Dans le contexte de nos relations avec les peuples méditerranéens, nous devons au contraire manifester notre solidarité avec les luttes des salariés de ces pays, souvent surexploités par des capitaux européens, et en particulier celles des ouvriers de l’agrobusiness. Et comme consommateurs finaux des produits de ce secteur, nous devons faire comprendre que nous condamnons ses effets destructeurs.

Source: Comité de soutien des grévistes de la faim (http://solidmar.blogspot.fr/)

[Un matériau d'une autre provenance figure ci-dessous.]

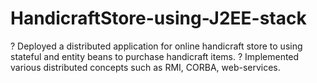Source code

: # HandicraftStore-using-J2EE-stack


? Deployed a distributed application for online handicraft store to using stateful and entity beans to purchase handicraft items.
? Implemented various distributed concepts such as RMI, CORBA, web-services.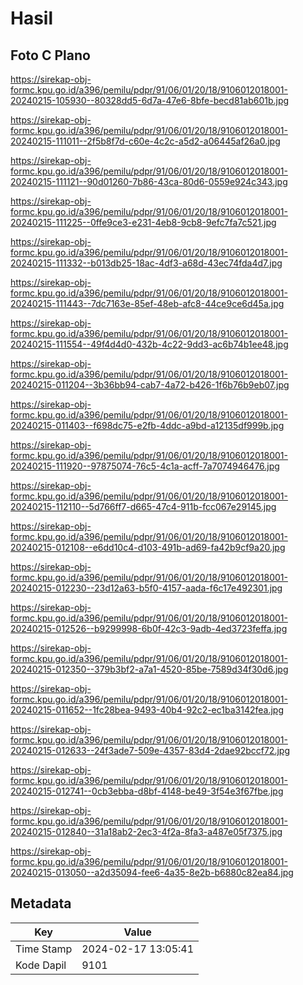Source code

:# Hasil

## Foto C Plano

https://sirekap-obj-formc.kpu.go.id/a396/pemilu/pdpr/91/06/01/20/18/9106012018001-20240215-105930--80328dd5-6d7a-47e6-8bfe-becd81ab601b.jpg

https://sirekap-obj-formc.kpu.go.id/a396/pemilu/pdpr/91/06/01/20/18/9106012018001-20240215-111011--2f5b8f7d-c60e-4c2c-a5d2-a06445af26a0.jpg

https://sirekap-obj-formc.kpu.go.id/a396/pemilu/pdpr/91/06/01/20/18/9106012018001-20240215-111121--90d01260-7b86-43ca-80d6-0559e924c343.jpg

https://sirekap-obj-formc.kpu.go.id/a396/pemilu/pdpr/91/06/01/20/18/9106012018001-20240215-111225--0ffe9ce3-e231-4eb8-9cb8-9efc7fa7c521.jpg

https://sirekap-obj-formc.kpu.go.id/a396/pemilu/pdpr/91/06/01/20/18/9106012018001-20240215-111332--b013db25-18ac-4df3-a68d-43ec74fda4d7.jpg

https://sirekap-obj-formc.kpu.go.id/a396/pemilu/pdpr/91/06/01/20/18/9106012018001-20240215-111443--7dc7163e-85ef-48eb-afc8-44ce9ce6d45a.jpg

https://sirekap-obj-formc.kpu.go.id/a396/pemilu/pdpr/91/06/01/20/18/9106012018001-20240215-111554--49f4d4d0-432b-4c22-9dd3-ac6b74b1ee48.jpg

https://sirekap-obj-formc.kpu.go.id/a396/pemilu/pdpr/91/06/01/20/18/9106012018001-20240215-011204--3b36bb94-cab7-4a72-b426-1f6b76b9eb07.jpg

https://sirekap-obj-formc.kpu.go.id/a396/pemilu/pdpr/91/06/01/20/18/9106012018001-20240215-011403--f698dc75-e2fb-4ddc-a9bd-a12135df999b.jpg

https://sirekap-obj-formc.kpu.go.id/a396/pemilu/pdpr/91/06/01/20/18/9106012018001-20240215-111920--97875074-76c5-4c1a-acff-7a7074946476.jpg

https://sirekap-obj-formc.kpu.go.id/a396/pemilu/pdpr/91/06/01/20/18/9106012018001-20240215-112110--5d766ff7-d665-47c4-911b-fcc067e29145.jpg

https://sirekap-obj-formc.kpu.go.id/a396/pemilu/pdpr/91/06/01/20/18/9106012018001-20240215-012108--e6dd10c4-d103-491b-ad69-fa42b9cf9a20.jpg

https://sirekap-obj-formc.kpu.go.id/a396/pemilu/pdpr/91/06/01/20/18/9106012018001-20240215-012230--23d12a63-b5f0-4157-aada-f6c17e492301.jpg

https://sirekap-obj-formc.kpu.go.id/a396/pemilu/pdpr/91/06/01/20/18/9106012018001-20240215-012526--b9299998-6b0f-42c3-9adb-4ed3723feffa.jpg

https://sirekap-obj-formc.kpu.go.id/a396/pemilu/pdpr/91/06/01/20/18/9106012018001-20240215-012350--379b3bf2-a7a1-4520-85be-7589d34f30d6.jpg

https://sirekap-obj-formc.kpu.go.id/a396/pemilu/pdpr/91/06/01/20/18/9106012018001-20240215-011652--1fc28bea-9493-40b4-92c2-ec1ba3142fea.jpg

https://sirekap-obj-formc.kpu.go.id/a396/pemilu/pdpr/91/06/01/20/18/9106012018001-20240215-012633--24f3ade7-509e-4357-83d4-2dae92bccf72.jpg

https://sirekap-obj-formc.kpu.go.id/a396/pemilu/pdpr/91/06/01/20/18/9106012018001-20240215-012741--0cb3ebba-d8bf-4148-be49-3f54e3f67fbe.jpg

https://sirekap-obj-formc.kpu.go.id/a396/pemilu/pdpr/91/06/01/20/18/9106012018001-20240215-012840--31a18ab2-2ec3-4f2a-8fa3-a487e05f7375.jpg

https://sirekap-obj-formc.kpu.go.id/a396/pemilu/pdpr/91/06/01/20/18/9106012018001-20240215-013050--a2d35094-fee6-4a35-8e2b-b6880c82ea84.jpg


## Metadata

| Key        | Value               |
| ---------- | ------------------- |
| Time Stamp | 2024-02-17 13:05:41 |
| Kode Dapil | 9101                |



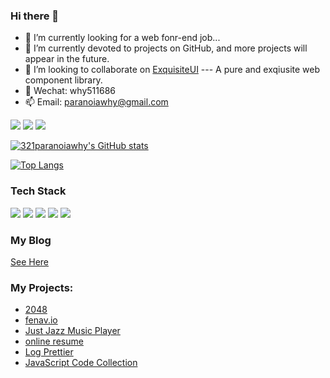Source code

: ### Hi there 👋

- 🔭 I’m currently looking for a web fonr-end job...
- 🌱 I’m currently devoted to projects on GitHub, and more projects will appear in the future.
- 👯 I’m looking to collaborate on [ExquisiteUI](https://github.com/321paranoiawhy/ExquisiteUI) --- A pure and exqiusite web component library.
- 💬 Wechat: why511686
- 📫 Email: paranoiawhy@gmail.com

![](https://img.shields.io/github/stars/321paranoiawhy?style=social)
![](https://img.shields.io/npm/dw/log-so-easy)
![](https://komarev.com/ghpvc/?username=321paranoiawhy&color=blueviolet)

[![321paranoiawhy's GitHub stats](https://github-readme-stats.vercel.app/api?username=321paranoiawhy&theme=buefy)](https://github.com/anuraghazra/github-readme-stats)

[![Top Langs](https://github-readme-stats.vercel.app/api/top-langs/?username=321paranoiawhy&layout=compact)](https://github.com/anuraghazra/github-readme-stats)

### Tech Stack

![](https://img.shields.io/badge/Vue%202-Get%20!-orange)
![](https://img.shields.io/badge/Vue%203-Get%20!-red)
![](https://img.shields.io/badge/Git-Get%20!-brightgreen)
![](https://img.shields.io/badge/Node-Get%20!-blue)
![](https://img.shields.io/badge/Vuex-Get%20!-orange)

### My Blog

[See Here](https://321paranoiawhy.github.io/)

### My Projects:

* [2048](https://github.com/321paranoiawhy/2048)
* [fenav.io](https://github.com/321paranoiawhy/fenav.io)
* [Just Jazz Music Player](https://github.com/321paranoiawhy/Just-Jazz-Music-Player)
* [online resume](https://github.com/321paranoiawhy/online-resume)
* [Log Prettier](https://github.com/321paranoiawhy/Log-Prettier)
* [JavaScript Code Collection](https://github.com/321paranoiawhy/JavaScript-Code-Collection)
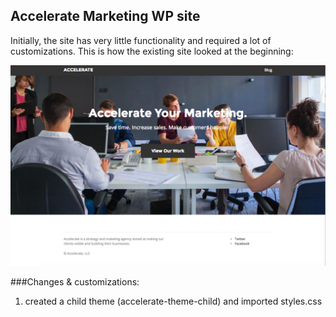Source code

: ## Accelerate Marketing WP site

Initially, the site has very little functionality and required a lot of customizations. This is how the existing site looked at the beginning: 

![alt tag](https://github.com/mashablair/accelerate-new/blob/master/accelerate_start.png)

###Changes & customizations: 

1. created a child theme (accelerate-theme-child) and imported styles.css
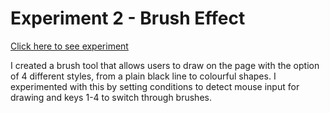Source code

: # Experiment 2 - Brush Effect

[Click here to see experiment](/exp2_brush/index.html)

I created a brush tool that allows users to draw on the page with the option of 4 different styles, from a plain black line to colourful shapes. I experimented with this by setting conditions to detect mouse input for drawing and keys 1-4 to switch through brushes. 
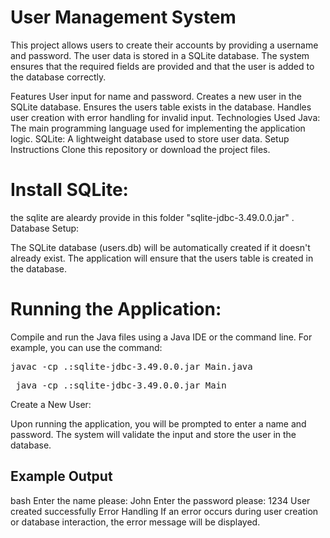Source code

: # User Management System
This project allows users to create their accounts by providing a username and password. The user data is stored in a SQLite database. The system ensures that the required fields are provided and that the user is added to the database correctly.

Features
  User input for name and password.
  Creates a new user in the SQLite database.
  Ensures the users table exists in the database.
  Handles user creation with error handling for invalid input.
  Technologies Used
  Java: The main programming language used for implementing the application logic.
  SQLite: A lightweight database used to store user data.
  Setup Instructions
  Clone this repository or download the project files.

# Install SQLite:

the sqlite are aleardy provide in this folder "sqlite-jdbc-3.49.0.0.jar" .
Database Setup:

  The SQLite database (users.db) will be automatically created if it doesn't already exist.
  The application will ensure that the users table is created in the database.

# Running the Application:

Compile and run the Java files using a Java IDE or the command line.
For example, you can use the command:

<pre>javac -cp .:sqlite-jdbc-3.49.0.0.jar Main.java </pre>
<pre> java -cp .:sqlite-jdbc-3.49.0.0.jar Main </pre>

Create a New User:

Upon running the application, you will be prompted to enter a name and password.
The system will validate the input and store the user in the database.

## Example Output
bash
Enter the name please: John
Enter the password please: 1234
User created successfully
Error Handling
If an error occurs during user creation or database interaction, the error message will be displayed.

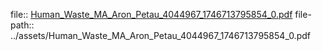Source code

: file:: [Human_Waste_MA_Aron_Petau_4044967_1746713795854_0.pdf](../assets/Human_Waste_MA_Aron_Petau_4044967_1746713795854_0.pdf)
file-path:: ../assets/Human_Waste_MA_Aron_Petau_4044967_1746713795854_0.pdf
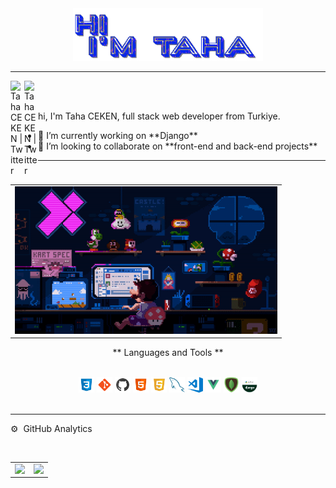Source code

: <div align="center">
<img width="width="150"" height="84" src="https://raw.githubusercontent.com/Tahckn/Tahckn/main/img/ze56vmBl.gif">
  </div>
  <hr>
<a href="https://twitter.com/tahckn">
  <img align="left" alt="Taha CEKEN | Twitter" width="22px" src="https://raw.githubusercontent.com/peterthehan/peterthehan/master/assets/twitter.svg" />
</a>
<a href="mailto:taha-ceken@hotmail.com">
  <img align="left" alt="Taha CEKEN | Twitter" width="22px" src="https://upload.wikimedia.org/wikipedia/commons/thumb/e/ec/Circle-icons-mail.svg/1200px-Circle-icons-mail.svg.png" />
  <br>
  <br>
</a>
<table align="right"><tr><td>
<img alt="GIF" src="https://github.com/Tahckn/Tahckn/blob/main/img/ezgif.com-gif-maker.gif?raw=true" width="420" height="236" />
</td></tr></table>
<p>
hi, I'm Taha CEKEN, full stack web developer from Turkiye.
</p>

<ul>
  <li> 🌱 I’m currently working on **Django**</li>

  <li> 👯 I’m looking to collaborate on **front-end and back-end projects**</li>
</ul>
  
<hr>

<p align="center"> ** Languages and Tools ** <br> <br> </p>
<div align="center">
<code><img height="25" src="https://raw.githubusercontent.com/Tahckn/Tahckn/e6ecd29134bfdad0587d14b87be2a8d823742915/img/icons8-css3.svg"></code>
<code><img height="25" src="https://raw.githubusercontent.com/Tahckn/Tahckn/e6ecd29134bfdad0587d14b87be2a8d823742915/img/icons8-git.svg"></code>
<code><img height="25" src="https://raw.githubusercontent.com/Tahckn/Tahckn/e6ecd29134bfdad0587d14b87be2a8d823742915/img/icons8-github.svg"></code>
<code><img height="25" src="https://raw.githubusercontent.com/Tahckn/Tahckn/e6ecd29134bfdad0587d14b87be2a8d823742915/img/icons8-html-5.svg"></code>
<code><img height="25" src="https://raw.githubusercontent.com/Tahckn/Tahckn/e6ecd29134bfdad0587d14b87be2a8d823742915/img/icons8-javascript-logo.svg"></code>
<code><img height="25" src="https://github.com/Tahckn/Tahckn/blob/main/img/127428630-7563c6a0-4ce4-4b21-9473-b7c2b149f3c4.png?raw=true"></code>
<code><img height="25" src="https://github.com/Tahckn/Tahckn/blob/main/img/visual-studio-code.png?raw=true"></code>
<code><img height="25" src="https://github.com/Tahckn/Tahckn/blob/main/img/Vue-JS-01.png?raw=true"></code>
<code><img height="25" src="https://github.com/Tahckn/Tahckn/blob/main/img/pngwing.com.png?raw=true"></code>
<code><img height="25" src="https://raw.githubusercontent.com/Tahckn/Tahckn/main/img/django-python-logo-e1588009010920.png"></code>
 
  </div>
<br>
<hr>
<p>⚙️ &nbsp;GitHub Analytics</p>
<br>

<Table cellpadding="0">
  <tr style="padding: 0">
    <td>
  <a href="https://github.com/Tahckn">
  <img align=top height="180em" src="https://github-readme-stats-eight-theta.vercel.app/api?username=Tahckn&show_icons=true&theme=algolia&include_all_commits=true&count_private=true&title_color=ed31f2"/></td>
  <td>
    <a href="https://github.com/Tahckn">
  <img align=top height="180em" src="https://github-readme-stats.vercel.app/api/top-langs/?username=Tahckn&layout=compact&theme=algolia&title_color=ed31f2"/></td>
  </tr>
</Table>

 

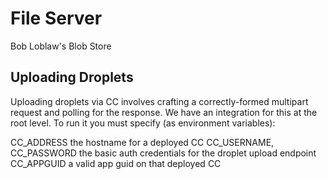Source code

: File Server
===========

Bob Loblaw's Blob Store

## Uploading Droplets

Uploading droplets via CC involves crafting a correctly-formed multipart request and polling for the response.  We have an integration for this at the root level.  To run it you must specify (as environment variables):

CC_ADDRESS the hostname for a deployed CC
CC_USERNAME, CC_PASSWORD the basic auth credentials for the droplet upload endpoint
CC_APPGUID a valid app guid on that deployed CC
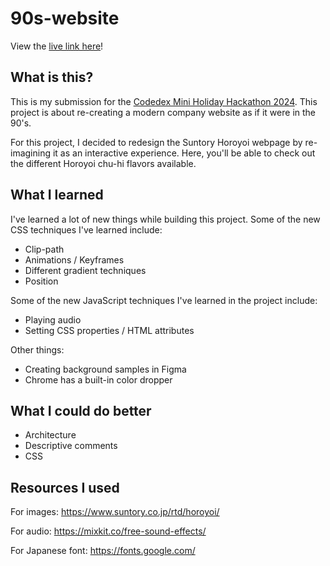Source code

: # 90s-website

View the [live link here](https://gcmoony.github.io/90s-website/)!

## What is this?

This is my submission for the
[Codedex Mini Holiday Hackathon 2024](https://www.codedex.io/holiday-hackathon).
This project is about re-creating a modern company website as if it were in the
90's.

For this project, I decided to redesign the Suntory Horoyoi webpage by
re-imagining it as an interactive experience. Here, you'll be able to check out
the different Horoyoi chu-hi flavors available.

## What I learned

I've learned a lot of new things while building this project. Some of the new
CSS techniques I've learned include:

- Clip-path
- Animations / Keyframes
- Different gradient techniques
- Position

Some of the new JavaScript techniques I've learned in the project include:

- Playing audio
- Setting CSS properties / HTML attributes

Other things:

- Creating background samples in Figma
- Chrome has a built-in color dropper

## What I could do better

- Architecture
- Descriptive comments
- CSS

## Resources I used

For images: https://www.suntory.co.jp/rtd/horoyoi/

For audio: https://mixkit.co/free-sound-effects/

For Japanese font: https://fonts.google.com/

  1. Soprofel-Idyl a des unités de production non seulement dans la région d’Agadir, pôle principal de l’agrobusiness au Maroc, mais aussi dans la région de Marrakech, dans celle d’Errachidia et jusqu’à Dakhla au Sahara Occidental.
  2. A la lumière de ce conflit social de plus de quatre ans, on appréciera l’audace de la société Idyl, qui proclame sur son site web: «Nous attachons une importance capitale à l’accueil des salariés dans un cadre favorable à la santé, à la sécurité et à l’épanouissement culturel et social. Formation professionnelle, alphabétisation, restaurant d’entreprise, assistance médicale et logements font partie chez Idyl des fondamentaux...».
  3. Après quatre années de négociations et trois années de controverses au Parlement européen, cet accord a finalement été ratifié le 16 février 2012 par le PE malgré l’opposition du rapporteur concerné, José Bové. Il doit entrer en vigueur le 1er juillet.